Hace apenas unos días, el mandatario volvió a atacar al presidente Donald Trump, intentando posar como ejemplo de superioridad ética frente al capitalismo. Sin embargo, es imposible olvidar que fue el mismo Petro quien defendió la narcodictadura venezolana, promovió la desobediencia del ejército estadounidense frente a su presidente y negó la guerra narcótica que desangra a Colombia. Hablar de moral mientras se ha justificado la violencia política y se ha guardado silencio ante los abusos de regímenes autoritarios, no es coherencia: es cinismo.
El relato del “socialismo sin codicia” se desvanece en el eco de los escándalos. Su gobierno, que prometió ser el del cambio, terminó hundido en contratos amañados, tráfico de influencias y repartos burocráticos. La corrupción dejó de ser una sombra heredada para convertirse en una marca propia. Mientras el presidente repite que no lo mueve el dinero, sus aliados políticos se disputan el botín del Estado, y la moral queda convertida en simple eslogan de campaña.
A este deterioro ético se suma una política económica que amenaza con llevar a la ruina a sectores enteros del país. El reciente anuncio de aumento de aranceles a productos importados, presentado como un acto de “protección nacional”, se ha convertido en un golpe directo al corazón productivo de Colombia. Los exportadores de cítricos, aguacate hass, flores y otros productos agrícolas —que ya enfrentan enormes desafíos logísticos y sanitarios— verán crecer sus costos de insumos y transporte, reduciendo su competitividad en el exterior. Al mismo tiempo, los importadores de materias primas esenciales para la industria, la manufactura y la construcción deberán asumir sobrecostos que se trasladarán inevitablemente al consumidor.

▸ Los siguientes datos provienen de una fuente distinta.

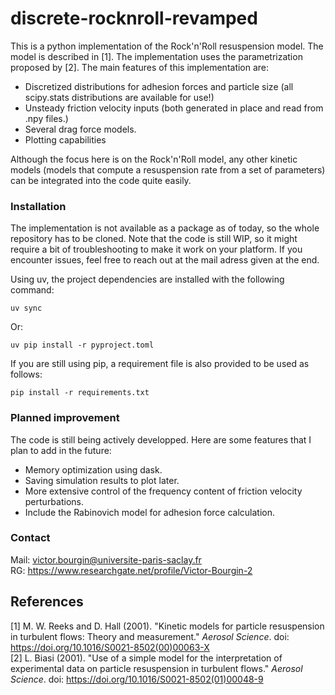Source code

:# discrete-rocknroll-revamped
This is a python implementation of the Rock'n'Roll resuspension model. The model is described in [1]. The implementation uses the parametrization proposed by [2]. The main features of this implementation are:

- Discretized distributions for adhesion forces and particle size (all scipy.stats distributions are available for use!)
- Unsteady friction velocity inputs (both generated in place and read from .npy files.)
- Several drag force models.
- Plotting capabilities

Although the focus here is on the Rock'n'Roll model, any other kinetic models (models that compute a resuspension rate from a set of parameters) can be integrated into the code quite easily.

### Installation
The implementation is not available as a package as of today, so the whole repository has to be cloned. Note that the code is still WIP, so it might require a bit of troubleshooting to make it work on your platform. If you encounter issues, feel free to reach out at the mail adress given at the end.

Using uv, the project dependencies are installed with the following command:

`uv sync`

Or:

`uv pip install -r pyproject.toml`

If you are still using pip, a requirement file is also provided to be used as follows:

`pip install -r requirements.txt`

### Planned improvement

The code is still being actively developped. Here are some features that I plan to add in the future:
- Memory optimization using dask.
- Saving simulation results to plot later.
- More extensive control of the frequency content of friction velocity perturbations.
- Include the Rabinovich model for adhesion force calculation.

### Contact
Mail: victor.bourgin@universite-paris-saclay.fr \
RG: https://www.researchgate.net/profile/Victor-Bourgin-2

## References
[1] M. W. Reeks and D. Hall (2001). "Kinetic models for particle resuspension in turbulent flows: Theory and measurement." *Aerosol Science*. doi: https://doi.org/10.1016/S0021-8502(00)00063-X \
[2] L. Biasi (2001). "Use of a simple model for the interpretation of experimental data
on particle resuspension in turbulent flows." *Aerosol Science*. doi: https://doi.org/10.1016/S0021-8502(01)00048-9
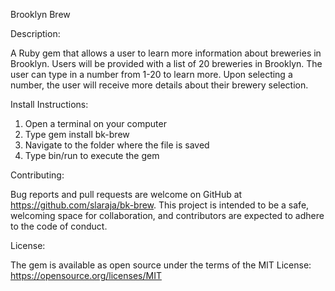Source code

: Brooklyn Brew

Description: 

A Ruby gem that allows a user to learn more information about breweries in Brooklyn. Users will be provided with a list of 20 breweries in Brooklyn. The user can type in a number from 1-20 to learn more. Upon selecting a number, the user will receive more details about their brewery selection.

Install Instructions:

1. Open a terminal on your computer
2. Type gem install bk-brew
3. Navigate to the folder where the file is saved
4. Type bin/run to execute the gem

Contributing:

Bug reports and pull requests are welcome on GitHub at https://github.com/slaraja/bk-brew. This project is intended to be a safe, welcoming space for collaboration, and contributors are expected to adhere to the code of conduct.

License:

The gem is available as open source under the terms of the MIT License: https://opensource.org/licenses/MIT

Este tipo de decisiones, tomadas sin planificación ni consenso, no fortalecen la economía: la debilitan. Lejos de proteger la producción nacional, encarecen la vida, frenan la inversión y ponen en riesgo miles de empleos. El discurso del proteccionismo patriótico termina siendo una trampa que disfraza de soberanía lo que en realidad es improvisación ideológica. En un país que depende del comercio exterior y del esfuerzo empresarial, subir aranceles es condenar a los que trabajan y producen.
Mientras el Gobierno habla de justicia social, se multiplican los privilegios; mientras acusa al capitalismo de codicia, se normaliza el despilfarro estatal; mientras promete igualdad, se castiga a los empresarios que sostienen el empleo. El verdadero enemigo de Colombia no es el libre mercado, ni los Estados Unidos, ni las empresas que generan riqueza: es la incoherencia del poder. Esa que se disfraza de moral mientras destruye la confianza; esa que promete redención y termina dejando ruina.
Colombia no necesita más discursos ni revoluciones de micrófono. Necesita coherencia, sensatez y respeto por quienes construyen país todos los días desde la agricultura, la industria y el trabajo honesto. La moral no se declama: se demuestra. Y en un gobierno que se proclama diferente pero actúa igual o peor, la única diferencia es que ahora la hipocresía se viste de justicia social.